# Assigned task
Could you find every line in the records below that contains the word "through" and copy it?

[Stored data]
= = = = =

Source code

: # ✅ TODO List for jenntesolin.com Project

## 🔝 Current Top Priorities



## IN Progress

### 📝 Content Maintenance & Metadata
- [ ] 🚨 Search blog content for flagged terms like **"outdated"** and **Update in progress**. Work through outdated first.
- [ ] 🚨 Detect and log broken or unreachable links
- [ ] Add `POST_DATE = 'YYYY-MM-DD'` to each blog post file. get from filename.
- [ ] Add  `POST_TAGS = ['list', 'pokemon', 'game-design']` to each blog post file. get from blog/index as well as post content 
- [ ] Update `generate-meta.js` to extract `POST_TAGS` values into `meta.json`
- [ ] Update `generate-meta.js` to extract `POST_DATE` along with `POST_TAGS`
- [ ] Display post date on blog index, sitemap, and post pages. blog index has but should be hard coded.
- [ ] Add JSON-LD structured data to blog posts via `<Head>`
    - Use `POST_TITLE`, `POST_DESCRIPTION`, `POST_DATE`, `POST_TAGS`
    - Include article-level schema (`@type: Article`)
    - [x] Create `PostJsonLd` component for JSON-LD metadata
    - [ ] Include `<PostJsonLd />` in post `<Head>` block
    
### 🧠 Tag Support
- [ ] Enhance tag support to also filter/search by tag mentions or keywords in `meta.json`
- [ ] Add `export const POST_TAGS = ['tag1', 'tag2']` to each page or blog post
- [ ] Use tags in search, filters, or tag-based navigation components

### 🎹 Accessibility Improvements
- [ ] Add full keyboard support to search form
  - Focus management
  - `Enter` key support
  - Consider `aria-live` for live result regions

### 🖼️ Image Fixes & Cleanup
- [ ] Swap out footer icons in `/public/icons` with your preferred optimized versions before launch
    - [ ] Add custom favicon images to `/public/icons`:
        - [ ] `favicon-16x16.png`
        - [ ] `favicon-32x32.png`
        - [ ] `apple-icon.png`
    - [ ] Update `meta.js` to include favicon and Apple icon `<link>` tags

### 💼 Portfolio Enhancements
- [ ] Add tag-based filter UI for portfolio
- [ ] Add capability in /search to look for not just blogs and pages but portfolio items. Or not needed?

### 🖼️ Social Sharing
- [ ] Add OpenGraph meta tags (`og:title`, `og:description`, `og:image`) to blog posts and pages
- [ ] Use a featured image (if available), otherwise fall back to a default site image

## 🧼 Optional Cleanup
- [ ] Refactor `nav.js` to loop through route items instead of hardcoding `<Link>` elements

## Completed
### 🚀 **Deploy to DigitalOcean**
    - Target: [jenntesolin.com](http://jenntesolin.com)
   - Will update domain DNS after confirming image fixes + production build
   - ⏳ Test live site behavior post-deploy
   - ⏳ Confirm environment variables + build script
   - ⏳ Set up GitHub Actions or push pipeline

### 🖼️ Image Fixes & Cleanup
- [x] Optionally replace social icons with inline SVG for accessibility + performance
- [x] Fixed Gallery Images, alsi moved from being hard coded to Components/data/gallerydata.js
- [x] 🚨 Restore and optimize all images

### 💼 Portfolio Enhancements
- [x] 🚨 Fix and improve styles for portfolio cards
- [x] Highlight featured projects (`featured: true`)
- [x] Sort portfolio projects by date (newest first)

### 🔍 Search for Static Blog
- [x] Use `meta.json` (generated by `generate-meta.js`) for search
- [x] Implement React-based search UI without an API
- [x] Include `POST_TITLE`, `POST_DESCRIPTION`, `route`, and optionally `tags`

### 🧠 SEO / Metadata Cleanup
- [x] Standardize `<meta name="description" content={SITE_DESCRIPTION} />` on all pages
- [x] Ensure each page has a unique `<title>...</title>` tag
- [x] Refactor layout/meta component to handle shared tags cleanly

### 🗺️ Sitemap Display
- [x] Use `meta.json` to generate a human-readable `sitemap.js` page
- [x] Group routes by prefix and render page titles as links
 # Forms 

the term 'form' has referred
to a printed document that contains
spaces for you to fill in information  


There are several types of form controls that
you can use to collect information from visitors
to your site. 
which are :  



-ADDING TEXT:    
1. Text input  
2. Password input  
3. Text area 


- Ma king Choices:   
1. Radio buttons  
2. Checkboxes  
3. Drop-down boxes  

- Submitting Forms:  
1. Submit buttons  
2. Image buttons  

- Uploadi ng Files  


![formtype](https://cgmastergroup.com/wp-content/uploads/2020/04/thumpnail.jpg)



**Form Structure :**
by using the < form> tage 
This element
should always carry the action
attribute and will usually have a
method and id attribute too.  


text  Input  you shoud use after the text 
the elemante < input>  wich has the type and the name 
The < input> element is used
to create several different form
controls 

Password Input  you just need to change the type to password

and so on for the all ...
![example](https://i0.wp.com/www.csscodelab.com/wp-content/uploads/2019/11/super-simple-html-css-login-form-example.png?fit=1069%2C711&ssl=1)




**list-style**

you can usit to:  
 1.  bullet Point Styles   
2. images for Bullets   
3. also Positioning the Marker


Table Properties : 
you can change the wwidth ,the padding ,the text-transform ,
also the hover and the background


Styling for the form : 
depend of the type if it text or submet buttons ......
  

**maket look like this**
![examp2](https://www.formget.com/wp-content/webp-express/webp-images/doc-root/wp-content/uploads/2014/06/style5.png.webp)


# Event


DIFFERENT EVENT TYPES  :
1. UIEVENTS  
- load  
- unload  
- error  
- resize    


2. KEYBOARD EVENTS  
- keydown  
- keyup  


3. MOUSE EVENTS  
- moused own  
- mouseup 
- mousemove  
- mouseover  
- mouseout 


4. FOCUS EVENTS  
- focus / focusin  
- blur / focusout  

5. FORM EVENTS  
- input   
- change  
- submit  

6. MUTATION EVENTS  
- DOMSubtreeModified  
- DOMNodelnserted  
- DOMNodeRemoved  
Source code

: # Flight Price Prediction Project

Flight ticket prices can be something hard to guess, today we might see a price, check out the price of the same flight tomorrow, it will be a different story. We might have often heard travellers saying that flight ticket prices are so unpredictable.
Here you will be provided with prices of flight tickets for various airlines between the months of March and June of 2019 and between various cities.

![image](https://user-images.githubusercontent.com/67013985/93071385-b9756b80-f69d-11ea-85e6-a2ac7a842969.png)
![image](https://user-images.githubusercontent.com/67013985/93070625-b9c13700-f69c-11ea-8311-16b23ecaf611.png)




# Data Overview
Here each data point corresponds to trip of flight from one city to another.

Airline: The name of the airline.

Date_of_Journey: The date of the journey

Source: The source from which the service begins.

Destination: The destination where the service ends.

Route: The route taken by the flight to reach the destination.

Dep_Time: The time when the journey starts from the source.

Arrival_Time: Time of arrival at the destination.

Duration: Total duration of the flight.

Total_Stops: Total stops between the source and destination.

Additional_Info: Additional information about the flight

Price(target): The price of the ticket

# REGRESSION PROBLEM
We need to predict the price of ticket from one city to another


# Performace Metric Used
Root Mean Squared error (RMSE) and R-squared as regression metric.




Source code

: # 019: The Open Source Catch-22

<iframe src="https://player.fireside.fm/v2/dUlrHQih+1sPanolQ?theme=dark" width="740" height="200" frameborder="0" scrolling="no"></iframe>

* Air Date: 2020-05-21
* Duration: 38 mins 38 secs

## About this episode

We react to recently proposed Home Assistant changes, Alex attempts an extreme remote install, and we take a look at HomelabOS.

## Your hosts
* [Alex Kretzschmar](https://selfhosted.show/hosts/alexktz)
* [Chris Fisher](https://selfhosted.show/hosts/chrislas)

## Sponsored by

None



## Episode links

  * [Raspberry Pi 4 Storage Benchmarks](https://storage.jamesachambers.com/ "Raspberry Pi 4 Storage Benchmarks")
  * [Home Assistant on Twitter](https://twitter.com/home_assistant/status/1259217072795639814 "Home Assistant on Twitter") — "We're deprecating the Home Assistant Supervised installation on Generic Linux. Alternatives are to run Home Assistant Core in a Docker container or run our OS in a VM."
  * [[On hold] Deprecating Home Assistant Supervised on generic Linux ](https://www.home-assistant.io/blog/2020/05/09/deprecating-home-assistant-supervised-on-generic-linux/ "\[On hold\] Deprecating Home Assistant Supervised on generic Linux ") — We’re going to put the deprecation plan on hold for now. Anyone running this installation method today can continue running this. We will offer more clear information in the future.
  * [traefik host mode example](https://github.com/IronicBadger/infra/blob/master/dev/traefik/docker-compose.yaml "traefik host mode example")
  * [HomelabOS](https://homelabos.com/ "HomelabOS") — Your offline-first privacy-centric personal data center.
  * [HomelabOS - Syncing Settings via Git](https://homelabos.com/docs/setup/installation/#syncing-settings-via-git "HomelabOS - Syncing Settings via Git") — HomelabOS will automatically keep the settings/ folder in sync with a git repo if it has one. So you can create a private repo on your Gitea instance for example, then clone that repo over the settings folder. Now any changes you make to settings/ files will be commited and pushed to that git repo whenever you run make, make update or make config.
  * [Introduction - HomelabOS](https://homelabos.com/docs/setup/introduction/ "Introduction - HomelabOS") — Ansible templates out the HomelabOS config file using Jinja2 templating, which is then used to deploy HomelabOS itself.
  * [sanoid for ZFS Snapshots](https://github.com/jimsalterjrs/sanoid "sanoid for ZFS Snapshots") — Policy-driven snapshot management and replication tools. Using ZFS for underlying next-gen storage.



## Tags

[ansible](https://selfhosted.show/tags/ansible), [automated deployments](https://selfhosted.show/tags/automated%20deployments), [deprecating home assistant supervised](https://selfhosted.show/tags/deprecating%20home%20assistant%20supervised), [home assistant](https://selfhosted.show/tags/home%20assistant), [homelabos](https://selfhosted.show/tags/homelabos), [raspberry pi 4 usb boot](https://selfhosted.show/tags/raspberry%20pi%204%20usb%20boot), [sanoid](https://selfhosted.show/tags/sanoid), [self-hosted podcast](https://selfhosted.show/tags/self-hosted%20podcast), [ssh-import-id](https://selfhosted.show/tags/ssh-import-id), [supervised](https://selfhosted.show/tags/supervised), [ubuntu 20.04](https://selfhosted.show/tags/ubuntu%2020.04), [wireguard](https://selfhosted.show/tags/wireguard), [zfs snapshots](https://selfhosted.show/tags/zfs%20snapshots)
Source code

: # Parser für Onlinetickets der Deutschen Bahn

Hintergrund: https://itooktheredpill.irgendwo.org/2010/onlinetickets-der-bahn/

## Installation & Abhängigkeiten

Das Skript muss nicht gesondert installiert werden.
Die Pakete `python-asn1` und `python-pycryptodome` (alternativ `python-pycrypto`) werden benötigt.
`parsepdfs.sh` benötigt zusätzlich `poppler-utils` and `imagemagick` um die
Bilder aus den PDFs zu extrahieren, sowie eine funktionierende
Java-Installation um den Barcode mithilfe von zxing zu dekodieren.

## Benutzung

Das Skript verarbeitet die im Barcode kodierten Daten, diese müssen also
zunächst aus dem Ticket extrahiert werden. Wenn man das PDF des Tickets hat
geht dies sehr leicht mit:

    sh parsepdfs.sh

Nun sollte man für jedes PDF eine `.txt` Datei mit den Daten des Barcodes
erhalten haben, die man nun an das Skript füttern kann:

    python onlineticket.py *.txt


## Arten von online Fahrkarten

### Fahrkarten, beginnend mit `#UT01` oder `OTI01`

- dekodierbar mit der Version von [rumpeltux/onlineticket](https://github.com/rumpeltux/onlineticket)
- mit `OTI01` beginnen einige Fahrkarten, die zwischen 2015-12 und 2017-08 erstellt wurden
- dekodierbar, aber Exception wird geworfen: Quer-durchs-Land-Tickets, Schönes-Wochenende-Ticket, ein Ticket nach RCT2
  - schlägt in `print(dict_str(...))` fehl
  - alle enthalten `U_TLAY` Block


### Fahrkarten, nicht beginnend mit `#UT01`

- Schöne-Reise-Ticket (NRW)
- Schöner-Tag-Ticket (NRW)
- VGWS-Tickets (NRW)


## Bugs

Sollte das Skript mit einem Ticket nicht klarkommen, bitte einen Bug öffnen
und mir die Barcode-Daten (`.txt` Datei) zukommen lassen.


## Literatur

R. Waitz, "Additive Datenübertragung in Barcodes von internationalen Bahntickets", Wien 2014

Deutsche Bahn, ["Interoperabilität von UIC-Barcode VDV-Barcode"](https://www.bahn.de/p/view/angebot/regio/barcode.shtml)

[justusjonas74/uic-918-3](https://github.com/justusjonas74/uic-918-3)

= = = = =

# Response to the exercise
- [ ] 🚨 Search blog content for flagged terms like **"outdated"** and **Update in progress**. Work through outdated first.
- [ ] Refactor `nav.js` to loop through route items instead of hardcoding `<Link>` elements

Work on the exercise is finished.